[Records to process]
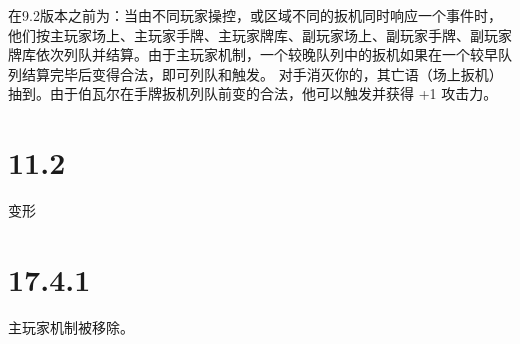 在9.2版本之前为：当由不同玩家操控，或区域不同的扳机同时响应一个事件时，他们按主玩家场上、主玩家手牌、主玩家牌库、副玩家场上、副玩家手牌、副玩家牌库依次列队并结算。由于主玩家机制，一个较晚队列中的扳机如果在一个较早队列结算完毕后变得合法，即可列队和触发。
\example 对手消灭你的，其亡语（场上扳机）抽到。由于伯瓦尔在手牌扳机列队前变的合法，他可以触发并获得 +1 攻击力。

\section{11.2}
\label{rule-update:11.2}

变形

\section{17.4.1}
\label{rule-update:17.4.1}

主玩家机制被移除。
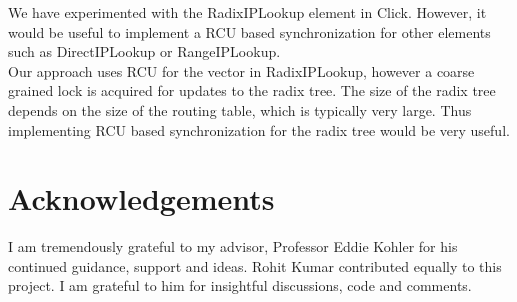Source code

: \documentclass[a4paper,marginparwidth=50pt,marginparsep=10pt]{article}
\begin{document}
We have experimented with the RadixIPLookup element in Click. However, it would be useful to implement a RCU based synchronization for other elements such as DirectIPLookup or RangeIPLookup.\\ 

Our approach uses RCU for the vector in RadixIPLookup, however a coarse grained lock is acquired for updates to the radix tree. The size of the radix tree depends on the size of the routing table, which is typically very large. Thus implementing RCU based synchronization for the radix tree would be very useful.
\section{Acknowledgements}
I am tremendously grateful to my advisor, Professor Eddie Kohler for his continued guidance, support and ideas.
Rohit Kumar contributed equally to this project. I am grateful to him for insightful discussions, code and comments.


\end{document}
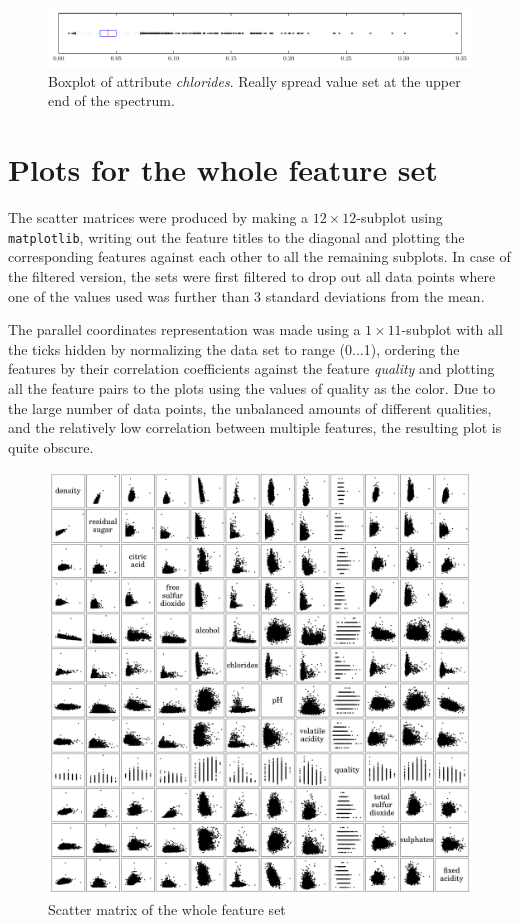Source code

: \documentclass{report}
\begin{document}
\begin{figure}[H]
\includegraphics[width=\textwidth]{boxplots/chlorides.pdf}
\caption{Boxplot of attribute \emph{chlorides}. Really spread value set at the upper end of the spectrum.}\end{figure}

\newpage
\section{Plots for the whole feature set}
The scatter matrices were produced by making a $12\times 12$-subplot using \texttt{matplotlib}, writing out the feature titles to the diagonal and plotting the corresponding features against each other to all the remaining subplots. In case of the filtered version, the sets were first filtered to drop out all data points where one of the values used was further than 3 standard deviations from the mean.

The parallel coordinates representation was made using a $1\times 11$-subplot with all the ticks hidden by normalizing the data set to range (0...1), ordering the features by their correlation coefficients against the feature \textit{quality} and plotting all the feature pairs to the plots using the values of quality as the color. Due to the large number of data points, the unbalanced amounts of different qualities, and the relatively low correlation between multiple features, the resulting plot is quite obscure.

\begin{figure}[H]
\includegraphics[width=\textwidth]{scattermatrix.png}
\caption{Scatter matrix of the whole feature set}
\end{figure}
\end{document}
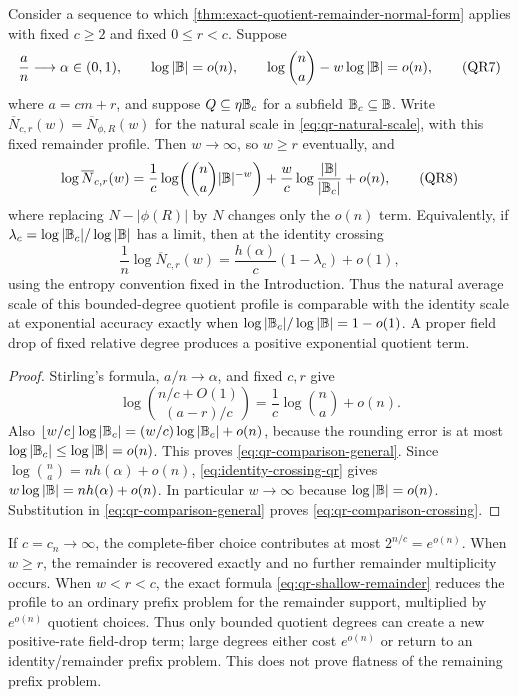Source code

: \documentclass[11pt,a4paper]{amsart}
\numberwithin{equation}{section}
\theoremstyle{remark}
\begin{document}
\begin{proposition}
\label{prop:identity-quotient-comparison}
Consider a sequence to which
\cref{thm:exact-quotient-remainder-normal-form} applies with fixed
$c\ge2$ and fixed $0\le r<c$.  Suppose
\[
 \frac an\longrightarrow\alpha\in(0,1),\qquad
 \log|\B|=o(n),\qquad
 \log\binom na-w\log|\B|=o(n),                     \tag{QR7}\label{eq:identity-crossing-qr}
\]
where $a=cm+r$, and suppose
\(Q\subseteq\eta\B_c\) for a subfield $\B_c\subseteq\B$.
Write \(\overline N_{c,r}(w)=\overline N_{\phi,R}(w)\) for the natural
scale in \eqref{eq:qr-natural-scale}, with this fixed remainder profile.
Then $w\to\infty$, so $w\ge r$ eventually, and
\[
 \log\overline N_{c,r}(w)
 =\frac1c\log\!\left(\binom na|\B|^{-w}\right)
  +\frac wc\log\frac{|\B|}{|\B_c|}+o(n),           \tag{QR8}\label{eq:qr-comparison-general}
\]
where replacing $N-|\phi(R)|$ by $N$ changes only the $o(n)$ term.
Equivalently, if
\(\lambda_c=\log|\B_c|/\log|\B|\) has a limit, then at the identity
crossing
\[
       \frac1n\log\overline N_{c,r}(w)
       =\frac{h(\alpha)}c(1-\lambda_c)+o(1),         \tag{QR9}\label{eq:qr-comparison-crossing}
\]
using the entropy convention fixed in the Introduction.
Thus the natural average scale of this bounded-degree quotient profile is
comparable with the identity scale at exponential accuracy exactly when
\(\log|\B_c|/\log|\B|=1-o(1)\).  A proper field drop of fixed relative
degree produces a positive exponential quotient term.
\end{proposition}

\begin{proof}
Stirling's formula, $a/n\to\alpha$, and fixed $c,r$ give
\[
 \log\binom{n/c+O(1)}{(a-r)/c}
 =\frac1c\log\binom na+o(n).
\]
Also
\(\lfloor w/c\rfloor\log|\B_c|
=(w/c)\log|\B_c|+o(n)\), because the rounding error is at most
\(\log|\B_c|\le\log|\B|=o(n)\).  This proves
\eqref{eq:qr-comparison-general}.  Since
\(\log\binom na=nh(\alpha)+o(n)\),
\eqref{eq:identity-crossing-qr} gives
\(w\log|\B|=nh(\alpha)+o(n)\).  In particular $w\to\infty$ because
\(\log|\B|=o(n)\).  Substitution in
\eqref{eq:qr-comparison-general} proves
\eqref{eq:qr-comparison-crossing}.
\end{proof}

\begin{remark}
If $c=c_n\to\infty$, the complete-fiber choice contributes at most
\(2^{n/c}=e^{o(n)}\).  When $w\ge r$, the remainder is recovered exactly
and no further remainder multiplicity occurs.  When $w<r<c$, the exact
formula \eqref{eq:qr-shallow-remainder} reduces the profile to an ordinary
prefix problem for the remainder support, multiplied by $e^{o(n)}$
quotient choices.  Thus only bounded quotient degrees can create a new
positive-rate field-drop term; large degrees either cost $e^{o(n)}$ or
return to an identity/remainder prefix problem.  This does not prove
flatness of the remaining prefix problem.
\end{remark}
\end{document}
[/Records to process]
Task to complete: Please report every line in the entries above that holds the string "Thus".

Answer:
Our approach uses RCU for the vector in RadixIPLookup, however a coarse grained lock is acquired for updates to the radix tree. The size of the radix tree depends on the size of the routing table, which is typically very large. Thus implementing RCU based synchronization for the radix tree would be very useful.
Thus the natural average scale of this bounded-degree quotient profile is
quotient choices.  Thus only bounded quotient degrees can create a new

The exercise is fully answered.